[[ WORKING DATA open ]]

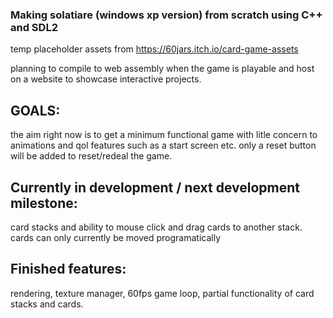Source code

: ### Making solatiare (windows xp version) from scratch using C++ and SDL2

temp placeholder assets from https://60jars.itch.io/card-game-assets

planning to compile to web assembly when the game is playable and host on a website to showcase interactive projects.


## GOALS:
the aim right now is to get a minimum functional game with litle concern to animations and qol features such as a start screen etc.
only a reset button will be added to reset/redeal the game.

## Currently in development / next development milestone:
card stacks and ability to mouse click and drag cards to another stack. cards can only currently be moved programatically


## Finished features:
rendering, texture manager, 60fps game loop, partial functionality of card stacks and cards.
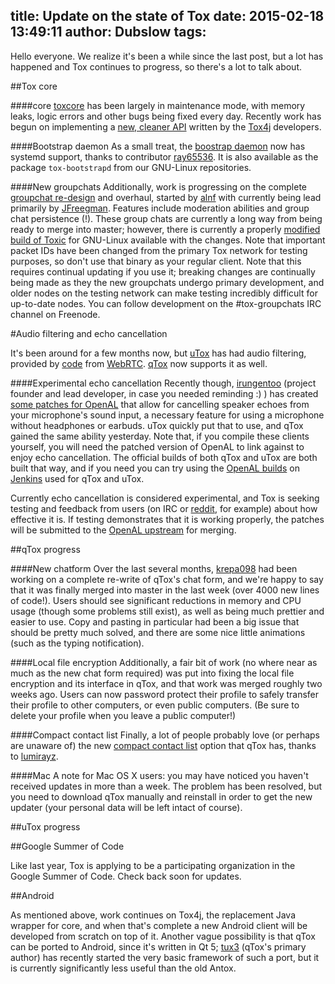 title: Update on the state of Tox
date: 2015-02-18 13:49:11
author: Dubslow
tags:
---

Hello everyone. We realize it's been a while since the last post, but a lot has
happened and Tox continues to progress, so there's a lot to talk about.

##Tox core

####core
[toxcore](https://github.com/irungentoo/toxcore) has been largely in maintenance mode,
with memory leaks, logic errors and other bugs being fixed every day. Recently
work has begun on implementing a [new, cleaner API](https://github.com/irungentoo/toxcore/tree/new_api)
written by the [Tox4j](https://github.com/sonOfRa/tox4j) developers.


####Bootstrap daemon
As a small treat, the [boostrap daemon](https://github.com/irungentoo/toxcore/tree/master/other/bootstrap_daemon)
now has systemd support, thanks to contributor [ray65536](https://github.com/ray65536).
It is also available as the package `tox-bootstrapd` from our GNU-Linux repositories.

####New groupchats
Additionally, work is progressing on the complete [groupchat re-design](https://github.com/JFreegman/toxcore)
and overhaul, started by [alnf](https://github.com/alnf) with currently being
lead primarily by [JFreegman](https://github.com/JFreegman). Features include moderation
abilities and group chat persistence (!). These group chats are currently a long
way from being ready to merge into master; however, there is currently a properly
[modified build of Toxic](https://jenkins.libtoxcore.so/job/toxic_linux_beta/lastSuccessfulBuild/artifact/toxic)
for GNU-Linux available with the changes. Note that important packet IDs have been changed
from the primary Tox network for testing purposes, so don't use that binary as your regular
client. Note that this requires continual updating if you use it; breaking changes
are continually being made as they the new groupchats undergo primary
development, and older nodes on the testing network can make testing incredibly difficult for
up-to-date nodes. You can follow development on the #tox-groupchats
IRC channel on Freenode.

#Audio filtering and echo cancellation

It's been around for a few months now, but [uTox](https://github.com/notsecure/uTox)
has had audio filtering, provided by [code](https://github.com/irungentoo/filter_audio) from [WebRTC](https://code.google.com/p/webrtc/). [qTox](https://github.com/tux3/qTox) now supports it as well.

####Experimental echo cancellation
Recently though, [irungentoo](https://github.com/irungentoo) (project founder and
lead developer, in case you needed reminding :) ) has created [some patches for
OpenAL](https://github.com/irungentoo/openal-soft-tox)
that allow for cancelling speaker echoes from your microphone's sound input, a
necessary feature for using a microphone without headphones or earbuds. uTox
quickly put that to use, and qTox gained the same ability yesterday. Note that,
if you compile these clients yourself, you will need the patched version of OpenAL
to link against to enjoy echo cancellation. The official builds of both qTox and uTox
are both built that way, and if you need you can try using the [OpenAL builds](https://jenkins.libtoxcore.so/search/?q=openal)
on [Jenkins](https://jenkins.libtoxcore.so/) used for qTox and uTox.

Currently echo cancellation is considered experimental, and Tox is seeking testing
and feedback from users (on IRC or [reddit](https://reddit.com/r/projecttox), for example)
about how effective it is. If testing demonstrates that it is working properly,
the patches will be submitted to the [OpenAL upstream](https://github.com/kcat/openal-soft)
for merging.

##qTox progress

####New chatform
Over the last several months, [krepa098](https://github.com/krepa098) had been working
on a complete re-write of qTox's chat form, and we're happy to say that it was finally
merged into master in the last week (over 4000 new lines of code!). Users should
see significant reductions in memory and CPU usage (though some problems still
exist), as well as being much prettier and easier to use. Copy and pasting in
particular had been a big issue that should be pretty much solved, and there are
some nice little animations (such as the typing notification).

####Local file encryption
Additionally, a fair bit of work (no where near as much as the new chat form required)
was put into fixing the local file encryption and its interface in qTox, and that
work was merged roughly two weeks ago. Users can now password protect their
profile to safely transfer their profile to other computers, or even public computers.
(Be sure to delete your profile when you leave a public computer!)

####Compact contact list
Finally, a lot of people probably love (or perhaps are unaware of) the new 
[compact contact list](http://i.imgur.com/tmX8z9s.png)
option that qTox has, thanks to [lumirayz](https://github.com/lumirayz).

####Mac
A note for Mac OS X users: you may have noticed you haven't received updates in more
than a week. The problem has been resolved, but you need to download qTox manually
and reinstall in order to get the new updater (your personal data will be left intact of course).

##uTox progress

##Google Summer of Code

Like last year, Tox is applying to be a participating organization in the Google Summer of Code.
Check back soon for updates.

##Android

As mentioned above, work continues on Tox4j, the replacement Java wrapper for core,
and when that's complete a new Android client will be developed from scratch on top
of it. Another vague possibility is that qTox can be ported to Android, since it's
written in Qt 5; [tux3](https://github.com/tux3) (qTox's primary author) has recently
started the very basic framework of such a port, but it is currently significantly 
less useful than the old Antox.
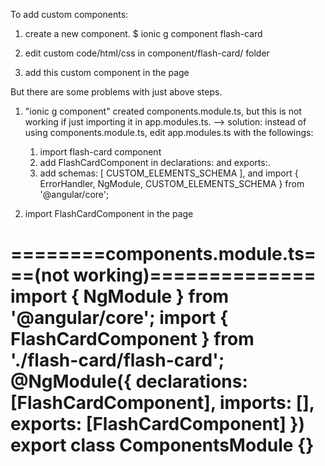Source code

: To add custom components:

1. create a new component.
$ ionic g component flash-card

2. edit custom code/html/css in component/flash-card/ folder

3. add this custom component in the page

But there are some problems with just above steps.
1. "ionic g component" created components.module.ts, but this is not working if just importing it in app.modules.ts.
  --> solution:
    instead of using components.module.ts, edit app.modules.ts with the followings:
    1. import flash-card component
    2. add FlashCardComponent in declarations: and exports:.
    3. add schemas: [ CUSTOM_ELEMENTS_SCHEMA ], and import { ErrorHandler, NgModule, CUSTOM_ELEMENTS_SCHEMA } from '@angular/core';

2. import FlashCardComponent in the page


========components.module.ts===(not working)==============
import { NgModule } from '@angular/core';
import { FlashCardComponent } from './flash-card/flash-card';
@NgModule({
	declarations: [FlashCardComponent],
	imports: [],
	exports: [FlashCardComponent]
})
export class ComponentsModule {}
=============================================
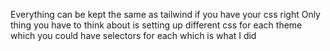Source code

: Everything can be kept the same as tailwind if you have your css right
Only thing you have to think about is setting up different css for each theme which you could have selectors for each which is what I did
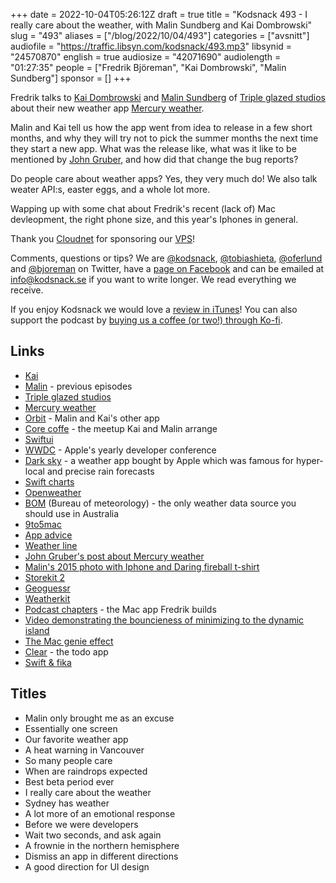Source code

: +++
date = 2022-10-04T05:26:12Z
draft = true
title = "Kodsnack 493 - I really care about the weather, with Malin Sundberg and Kai Dombrowski"
slug = "493"
aliases = ["/blog/2022/10/04/493"]
categories = ["avsnitt"]
audiofile = "https://traffic.libsyn.com/kodsnack/493.mp3"
libsynid = "24570870"
english = true
audiosize = "42071690"
audiolength = "01:27:35"
people = ["Fredrik Björeman", "Kai Dombrowski", "Malin Sundberg"]
sponsor = []
+++

Fredrik talks to [Kai Dombrowski](https://twitter.com/airkai) and [Malin Sundberg](https://twitter.com/malinsundberg) of [Triple glazed studios](https://tripleglazedstudios.com/) about their new weather app [Mercury weather](https://twitter.com/mercuryweather).

Malin and Kai tell us how the app went from idea to release in a few short months, and why they will try not to pick the summer months the next time they start a new app. What was the release like, what was it like to be mentioned by [John Gruber](https://daringfireball.net/), and how did that change the bug reports?

Do people care about weather apps? Yes, they very much do! We also talk weater API:s, easter eggs, and a whole lot more.

Wapping up with some chat about Fredrik's recent (lack of) Mac devleopment, the right phone size, and this year's Iphones in general.

Thank you [Cloudnet](http://www.cloudnet.se) for sponsoring our [VPS](http://en.wikipedia.org/wiki/Virtual_private_server)!

Comments, questions or tips? We are [@kodsnack](https://www.twitter.com/kodsnack), [@tobiashieta](https://www.twitter.com/tobiashieta), [@oferlund](https://twitter.com/oferlund) and [@bjoreman](https://www.twitter.com/bjoreman) on Twitter, have a [page on Facebook](https://www.facebook.com/kodsnack) and can be emailed at [info@kodsnack.se](mailto:info@kodsnack.se) if you want to write longer. We read everything we receive.

If you enjoy Kodsnack we would love a [review in iTunes](http://itunes.apple.com/se/podcast/kodsnack/id561631498?l=en)! You can also support the podcast by <a href="https://ko-fi.com/kodsnack" rel="payment">buying us a coffee (or two!) through Ko-fi</a>.

## Links ##
* [Kai](https://twitter.com/airkai)
* [Malin](https://twitter.com/malinsundberg) - previous episodes
* [Triple glazed studios](https://tripleglazedstudios.com/)
* [Mercury weather](https://twitter.com/mercuryweather)
* [Orbit](https://timeinorbit.com/) - Malin and Kai's other app
* [Core coffe](https://twitter.com/CoreCoffeeYVR) - the meetup Kai and Malin arrange
* [Swiftui](https://developer.apple.com/xcode/swiftui/)
* [WWDC](https://en.wikipedia.org/wiki/Worldwide_Developers_Conference) - Apple's yearly developer conference
* [Dark sky](https://www.theverge.com/2021/6/10/22527878/dark-sky-apple-ios-app-website-api-shut-down-end-of-2022) - a weather app bought by Apple which was famous for hyper-local and precise rain forecasts
* [Swift charts](https://developer.apple.com/documentation/charts)
* [Openweather](https://openweathermap.org/)
* [BOM](http://www.bom.gov.au/) (Bureau of meteorology) - the only weather data source you should use in Australia
* [9to5mac](https://9to5mac.com/)
* [App advice](https://appadvice.com/post/mercury-weather-is-a-beautiful-and-easy-way-to-keep-track-of-mother-nature/774717)
* [Weather line](https://9to5mac.com/2021/03/01/weather-line-app-for-ios-shutting-down/)
* [John Gruber's post about Mercury weather](https://daringfireball.net/linked/2022/09/20/mercury-weather)
* [Malin's 2015 photo with Iphone and Daring fireball t-shirt](https://twitter.com/malinsundberg/status/647236386412605440)
* [Storekit 2](https://developer.apple.com/storekit/)
* [Geoguessr](https://www.geoguessr.com/)
* [Weatherkit](https://developer.apple.com/weatherkit/)
* [Podcast chapters](https://chaptersapp.com/) - the Mac app Fredrik builds
* [Video demonstrating the bouncieness of minimizing to the dynamic island](https://twitter.com/cabel/status/1571205306180571136)
* [The Mac genie effect](https://www.youtube.com/watch?v=aF-2oVAo6t0)
* [Clear](https://twitter.com/useclear) - the todo app
* [Swift & fika](https://swiftandfika.com/)

## Titles ##
* Malin only brought me as an excuse
* Essentially one screen
* Our favorite weather app
* A heat warning in Vancouver
* So many people care
* When are raindrops expected
* Best beta period ever
* I really care about the weather
* Sydney has weather
* A lot more of an emotional response
* Before we were developers
* Wait two seconds, and ask again
* A frownie in the northern hemisphere
* Dismiss an app in different directions
* A good direction for UI design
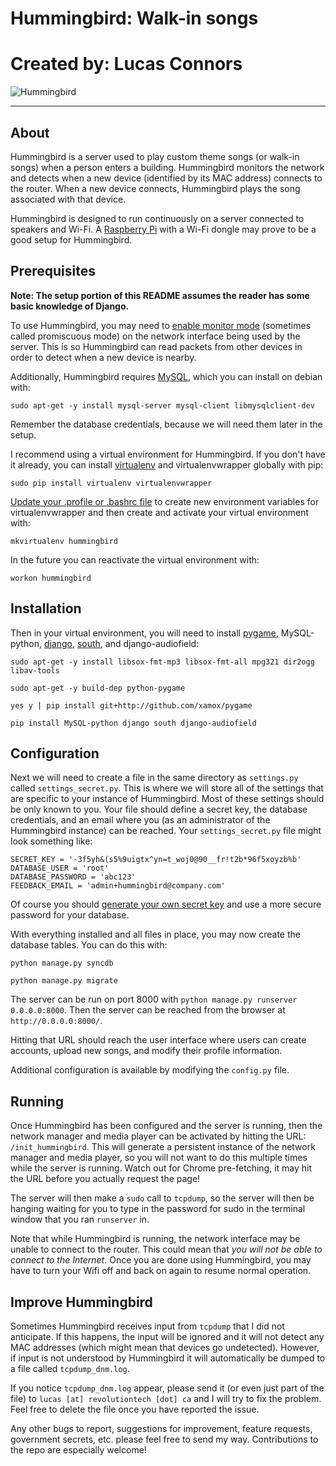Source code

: # Hummingbird: Walk-in songs
# Created by: Lucas Connors

![Hummingbird](http://revolutiontech.bitbucket.org/img/code/hummingbird.png)

***

## About

Hummingbird is a server used to play custom theme songs (or walk-in songs) when a person enters a building. Hummingbird monitors the network and detects when a new device (identified by its MAC address) connects to the router. When a new device connects, Hummingbird plays the song associated with that device.

Hummingbird is designed to run continuously on a server connected to speakers and Wi-Fi. A [Raspberry Pi](http://www.raspberrypi.org/) with a Wi-Fi dongle may prove to be a good setup for Hummingbird.

## Prerequisites

**Note: The setup portion of this README assumes the reader has some basic knowledge of Django.**

To use Hummingbird, you may need to [enable monitor mode](http://wiki.wireshark.org/CaptureSetup/WLAN#Turning_on_monitor_mode) (sometimes called promiscuous mode) on the network interface being used by the server. This is so Hummingbird can read packets from other devices in order to detect when a new device is nearby.

Additionally, Hummingbird requires [MySQL](http://www.mysql.com/), which you can install on debian with:

`sudo apt-get -y install mysql-server mysql-client libmysqlclient-dev`

Remember the database credentials, because we will need them later in the setup.

I recommend using a virtual environment for Hummingbird. If you don't have it already, you can install [virtualenv](http://virtualenv.readthedocs.org/en/latest/virtualenv.html) and virtualenvwrapper globally with pip:

`sudo pip install virtualenv virtualenvwrapper`

[Update your .profile or .bashrc file](http://virtualenvwrapper.readthedocs.org/en/latest/install.html#shell-startup-file) to create new environment variables for virtualenvwrapper and then create and activate your virtual environment with:

`mkvirtualenv hummingbird`

In the future you can reactivate the virtual environment with:

`workon hummingbird`

## Installation

Then in your virtual environment, you will need to install [pygame](http://www.pygame.org/wiki/about), MySQL-python, [django](https://www.djangoproject.com/), [south](http://south.readthedocs.org/en/latest/installation.html), and django-audiofield:

`sudo apt-get -y install libsox-fmt-mp3 libsox-fmt-all mpg321 dir2ogg libav-tools`

`sudo apt-get -y build-dep python-pygame`

`yes y | pip install git+http://github.com/xamox/pygame`

`pip install MySQL-python django south django-audiofield`

## Configuration

Next we will need to create a file in the same directory as `settings.py` called `settings_secret.py`. This is where we will store all of the settings that are specific to your instance of Hummingbird. Most of these settings should be only known to you. Your file should define a secret key, the database credentials, and an email where you (as an administrator of the Hummingbird instance) can be reached. Your `settings_secret.py` file might look something like:

    SECRET_KEY = '-3f5yh&(s5%9uigtx^yn=t_woj0@90__fr!t2b*96f5xoyzb%b'
    DATABASE_USER = 'root'
    DATABASE_PASSWORD = 'abc123'
    FEEDBACK_EMAIL = 'admin+hummingbird@company.com'

Of course you should [generate your own secret key](http://stackoverflow.com/a/16630719) and use a more secure password for your database.

With everything installed and all files in place, you may now create the database tables. You can do this with:

`python manage.py syncdb`

`python manage.py migrate`

The server can be run on port 8000 with `python manage.py runserver 0.0.0.0:8000`. Then the server can be reached from the browser at `http://0.0.0.0:8000/`.

Hitting that URL should reach the user interface where users can create accounts, upload new songs, and modify their profile information.

Additional configuration is available by modifying the `config.py` file.

## Running

Once Hummingbird has been configured and the server is running, then the network manager and media player can be activated by hitting the URL: `/init_hummingbird`. This will generate a persistent instance of the network manager and media player, so you will not want to do this multiple times while the server is running. Watch out for Chrome pre-fetching, it may hit the URL before you actually request the page!

The server will then make a `sudo` call to `tcpdump`, so the server will then be hanging waiting for you to type in the password for sudo in the terminal window that you ran `runserver` in.

Note that while Hummingbird is running, the network interface may be unable to connect to the router. This could mean that *you will not be able to connect to the Internet*. Once you are done using Hummingbird, you may have to turn your Wifi off and back on again to resume normal operation.

## Improve Hummingbird

Sometimes Hummingbird receives input from `tcpdump` that I did not anticipate. If this happens, the input will be ignored and it will not detect any MAC addresses (which might mean that devices go undetected). However, if input is not understood by Hummingbird it will automatically be dumped to a file called `tcpdump_dnm.log`.

If you notice `tcpdump_dnm.log` appear, please send it (or even just part of the file) to `lucas [at] revolutiontech [dot] ca` and I will try to fix the problem. Feel free to delete the file once you have reported the issue.

Any other bugs to report, suggestions for improvement, feature requests, government secrets, etc. please feel free to send my way. Contributions to the repo are especially welcome!
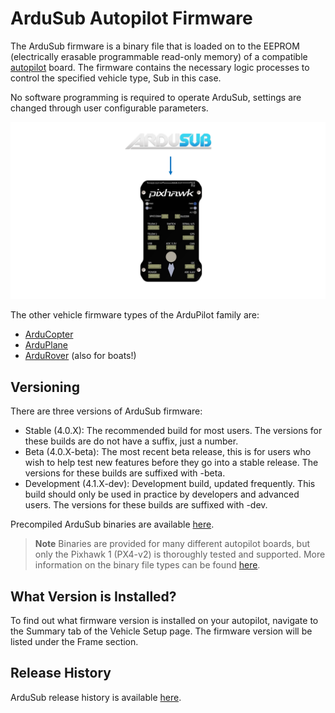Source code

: # ArduSub Autopilot Firmware

The ArduSub firmware is a binary file that is loaded on to the EEPROM (electrically erasable programmable read-only memory) of a compatible [autopilot](/introduction/hardware-options/required-hardware/autopilot.md) board. The firmware contains the necessary logic processes to control the specified vehicle type, Sub in this case.

No software programming is required to operate ArduSub, settings are changed through user configurable parameters.

<img src="/images/introduction/software/software-ardusub.png" class="img-responsive img-center" style="max-height:600px;">

The other vehicle firmware types of the ArduPilot family are:
* [ArduCopter](https://ardupilot.org/copter/index.html)
* [ArduPlane](https://ardupilot.org/plane/index.html)
* [ArduRover](https://ardupilot.org/rover/index.html) (also for boats!)

## Versioning

There are three versions of ArduSub firmware:

* Stable (4.0.X): The recommended build for most users. The versions for these builds are do not have a suffix, just a number.
* Beta (4.0.X-beta): The most recent beta release, this is for users who wish to help test new features before they go into a stable release. The versions for these builds are suffixed with -beta.
* Development (4.1.X-dev): Development build, updated frequently. This build should only be used in practice by developers and advanced users. The versions for these builds are suffixed with -dev.

Precompiled ArduSub binaries are available [here](https://firmware.ardupilot.org/Sub/). 

> **Note** Binaries are provided for many different autopilot boards, but only the Pixhawk 1 (PX4-v2) is thoroughly tested and supported. More information on the binary file types can be found [here](https://ardupilot.org/dev/docs/pre-built-binaries.html).

## What Version is Installed?

To find out what firmware version is installed on your autopilot, navigate to the Summary tab of the Vehicle Setup page. The firmware version will be listed under the Frame section.

## Release History

ArduSub release history is available [here](https://raw.githubusercontent.com/ArduPilot/ardupilot/master/ArduSub/ReleaseNotes.txt).

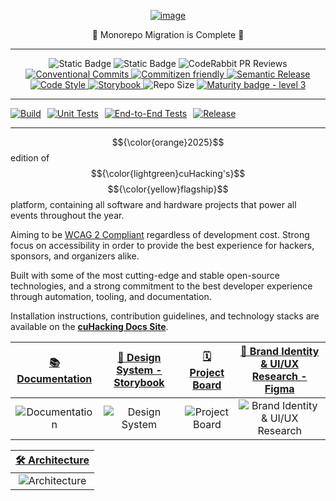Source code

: <div align="center">
  <a href="https://docs.cuhacking.ca">

![image](https://github.com/user-attachments/assets/79f41e64-4bef-4df6-b3e8-a16e67e75f4c)

  </a>
  🎉 Monorepo Migration is Complete  🎉
<hr/>

![Static Badge](https://img.shields.io/badge/pnpm-F69220?logo=pnpm&logoColor=fff)
![Static Badge](https://img.shields.io/badge/Monorepo-%23143055?style=flat&logo=Nx&link=https%3A%2F%2Fnx.dev%2F)
![CodeRabbit PR Reviews](https://img.shields.io/badge/dynamic/json?url=https%3A%2F%2Fapi.coderabbit.ai%2Fstats%2Fgithub%2Fcuhacking%2F2025&query=reviews&suffix=%20Reviews&logoSize=auto&label=CodeRabbit&labelColor=171717&color=FF570A&link=https%3A%2F%2Fcoderabbit.ai%2F)
<a href="https://conventionalcommits.org">
<img src="https://img.shields.io/badge/Conventional%20Commits-1.0.0-%23FE5196?logo=conventionalcommits&logoColor=white" alt="Conventional Commits">
</a>
<a href="http://commitizen.github.io/cz-cli/">
<img src="https://img.shields.io/badge/commitizen-friendly-brightgreen.svg" alt="Commitizen friendly">
</a>
<a href="https://semantic-release.gitbook.io/semantic-release">
<img src="https://img.shields.io/badge/%20%20%F0%9F%93%A6%F0%9F%9A%80-semantic--release-e10079.svg?style=flat-square" alt="Semantic Release">
</a>
<a href="https://github.com/antfu/eslint-config">
<img src="https://antfu.me/badge-code-style.svg" alt="Code Style">
</a>
<a href="https://github.com/storybooks/storybook">
<img src="https://raw.githubusercontent.com/storybooks/brand/master/badge/badge-storybook.svg" alt="Storybook">
</a>
<img src="https://img.shields.io/github/repo-size/cuhacking/2025" alt="Repo Size">
[![Maturity badge - level 3](https://img.shields.io/badge/Maturity-Level%203%20--%20Stable-green.svg)](https://github.com/tophat/getting-started/blob/master/scorecard.md)

</div>
<!--[![App Status](https://img.shields.io/website-up-down-green-red/http/shields.io.svg)](http://www.chemicalgraphtheory.com) -->
<!---[![Coverage Status](https://coveralls.io/repos/github/Sulstice/global-chem/badge.svg?branch=master)](https://github.com/cuhacking/2025/tree/main) --->
<hr/>

<div style="display: flex; gap: 10px;">
    <a href="https://github.com/cuhacking/2025/actions/workflows/BUILD.yml">
        <img src="https://github.com/cuhacking/2025/actions/workflows/BUILD.yml/badge.svg" alt="Build">
    </a>
    <a href="https://github.com/cuhacking/2025/actions/workflows/TEST_UNIT.yml">
        <img src="https://github.com/cuhacking/2025/actions/workflows/TEST_UNIT.yml/badge.svg" alt="Unit Tests">
    </a>
    <a href="https://github.com/cuhacking/2025/actions/workflows/TEST_E2E.yml">
        <img src="https://github.com/cuhacking/2025/actions/workflows/TEST_E2E.yml/badge.svg" alt="End-to-End Tests">
    </a>
    <a href="https://github.com/cuhacking/2025/actions/workflows/RELEASE.yml">
        <img src="https://github.com/cuhacking/2025/actions/workflows/RELEASE.yml/badge.svg" alt="Release">
    </a>
</div>

<hr/>

$${\color{orange}2025}$$ edition of $${\color{lightgreen}cuHacking's}$$ $${\color{yellow}flagship}$$ platform, containing all software and hardware projects that power all events throughout the year.

Aiming to be [WCAG 2 Compliant](https://www.w3.org/WAI/standards-guidelines/wcag/) regardless of development cost. Strong focus on accessibility in order to provide the best experience for hackers, sponsors, and organizers alike.

Built with some of the most cutting-edge and stable open-source technologies, and a strong commitment to the best developer experience through automation, tooling, and documentation.

Installation instructions, contribution guidelines, and technology stacks are available on the **[cuHacking Docs Site](https://docs.cuhacking.ca)**.


| [📚 Documentation](https://docs.cuhacking.ca) |  [🌟 Design System - Storybook](https://design.cuhacking.ca/) | [🗓️ Project Board](https://github.com/orgs/cuhacking/projects/4) | [💅 Brand Identity & UI/UX Research - Figma](https://www.figma.com/design/wc1JOWR48tBNkjcjwY3AzB/%E2%8C%A8%EF%B8%8F-cuHacking-Design-System?node-id=0-1&t=jIWodAehPEFHSEmv-1) |
| :------------------------------------------: | :------------------------------------------------------------: | :---------------------------------------------------------------------------------------------------------------------------------------------------------------------------: | :----------------------------------------------------------: |
| ![Documentation](https://github.com/user-attachments/assets/1170da68-9deb-44b3-9269-865659212927) | ![Design System](https://github.com/user-attachments/assets/6aa19317-1247-48b1-b0b2-63e8d96d6549) | ![Project Board](https://github.com/user-attachments/assets/b10ddf82-4a8e-4892-bc45-ffdb596cd678) | ![Brand Identity & UI/UX Research](https://github.com/user-attachments/assets/d55ffa90-c8ed-4421-8f42-89d995c07409) |

| [🛠️ Architecture](https://arch.cuhacking.ca/#/projects/all?groupByFolder=true) |
| :----------------------------------------------------------------------------: |
| ![Architecture](https://github.com/user-attachments/assets/3ee10865-f53c-4a5c-9295-13ee33a2717a) |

[[ WORKING DATA closed ]]

> _WHAT THIS TASK INVOLVES_: Looking at the records above, how many lines have the word "glazed" in them? State the number only.

> _TASK RESPONSE_: 2